The wanderer stood, having finished with the little the body offered in terms of clues, and allowed the dog and the crow to feast uninterrupted. He stood for sometime. Letting the quick winds rush across the wasteland and catch him hard across the face. His eyes stinging. Lips cracked and dry. But a reverie had caught him and after what seemed like hours, his cast looked down toward the ground, to the broken twigs and grass, to the fallen body, his open jacket and no sign of the blade that had robbed Kain of his life.
He whispered, “Another. At least one. An ambush…” Knuckles turned white in the clenched fist he shook at his side. His face red, his teeth clenched. “We should never have assigned you the… it was never going to… Kain… I will fucking kill them. I promise.”
When the wanderer turned and left, before his silhouette became a ghost on the horizon, the dog and the crow stopped in their eating and watched. Peering aimlessly and ominously at the spot where he would vanish behind the curvature of the earth, and when he finally vanished, the dog and the crow became man and woman. Tall, dressed in rags and their eyes both leaf green and bright with intrigue.

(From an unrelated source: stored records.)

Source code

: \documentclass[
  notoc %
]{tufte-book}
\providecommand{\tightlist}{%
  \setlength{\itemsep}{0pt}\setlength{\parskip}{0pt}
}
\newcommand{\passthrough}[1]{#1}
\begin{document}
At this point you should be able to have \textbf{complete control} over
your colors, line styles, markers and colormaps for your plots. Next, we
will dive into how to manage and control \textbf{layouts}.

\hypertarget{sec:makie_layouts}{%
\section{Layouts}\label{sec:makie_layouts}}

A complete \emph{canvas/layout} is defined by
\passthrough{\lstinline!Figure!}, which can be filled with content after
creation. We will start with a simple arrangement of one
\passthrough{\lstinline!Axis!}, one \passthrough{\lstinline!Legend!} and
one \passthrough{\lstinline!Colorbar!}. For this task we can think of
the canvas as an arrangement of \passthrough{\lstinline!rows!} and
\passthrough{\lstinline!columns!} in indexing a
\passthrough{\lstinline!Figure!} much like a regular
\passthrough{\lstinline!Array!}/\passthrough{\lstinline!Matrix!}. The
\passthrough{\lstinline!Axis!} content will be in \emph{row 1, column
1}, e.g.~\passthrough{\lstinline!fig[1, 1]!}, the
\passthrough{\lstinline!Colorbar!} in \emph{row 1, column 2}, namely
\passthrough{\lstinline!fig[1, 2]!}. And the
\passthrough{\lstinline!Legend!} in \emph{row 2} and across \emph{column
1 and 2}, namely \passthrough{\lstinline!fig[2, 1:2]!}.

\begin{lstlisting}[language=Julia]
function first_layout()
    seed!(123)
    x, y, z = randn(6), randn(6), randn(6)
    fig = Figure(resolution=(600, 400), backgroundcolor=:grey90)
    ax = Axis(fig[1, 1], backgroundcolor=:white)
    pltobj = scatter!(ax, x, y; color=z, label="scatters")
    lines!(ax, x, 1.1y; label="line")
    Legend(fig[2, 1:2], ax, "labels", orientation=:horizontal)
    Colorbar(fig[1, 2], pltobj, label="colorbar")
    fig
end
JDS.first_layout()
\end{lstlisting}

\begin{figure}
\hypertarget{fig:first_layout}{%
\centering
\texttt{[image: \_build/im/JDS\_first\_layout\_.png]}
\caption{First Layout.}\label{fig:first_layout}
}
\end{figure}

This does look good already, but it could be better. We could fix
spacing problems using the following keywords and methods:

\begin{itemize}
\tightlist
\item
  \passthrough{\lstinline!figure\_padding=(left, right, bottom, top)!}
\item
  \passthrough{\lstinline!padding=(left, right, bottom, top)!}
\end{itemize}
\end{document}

“They will not believe his return to be true.” Said the crow, a woman slight of figure.
“They will not. But we must inform them all without delay.” Said the dog, a man of taller build.
“But surely the death of Kain means the end of it all?”
“No,” Said the dog, stepping forward to hold the crow. His sister in his arms. “It has not been felt. It is worse than we think. It moves on without influence. Life and death. We must tell them before it’s too late. Without delay.”
“Or…” The crow tried to remember a phrase from a prophecy she had been told by the master. “Or… the universe will shriek…. shrink….”
“…Shudder. And all of reality will crumple and vanish and naught of any being from any dimension shall perceive such an end. It will be as if it always was. Nothingness.”
She gasped again, and the pair looked back toward the place where the wanderer had gone. The air around them twitched and where they once stood, a dog and a crow occupied the space. And without so much as a furtive glance or a reassuringly look to one another, they took flight and sped out across the endless wasteland of the world, to the reach the place where an ancient race of things lived. What they called the masters. The watchers of time and space. And the steady crawl of fate, toward a point none of them would be returning.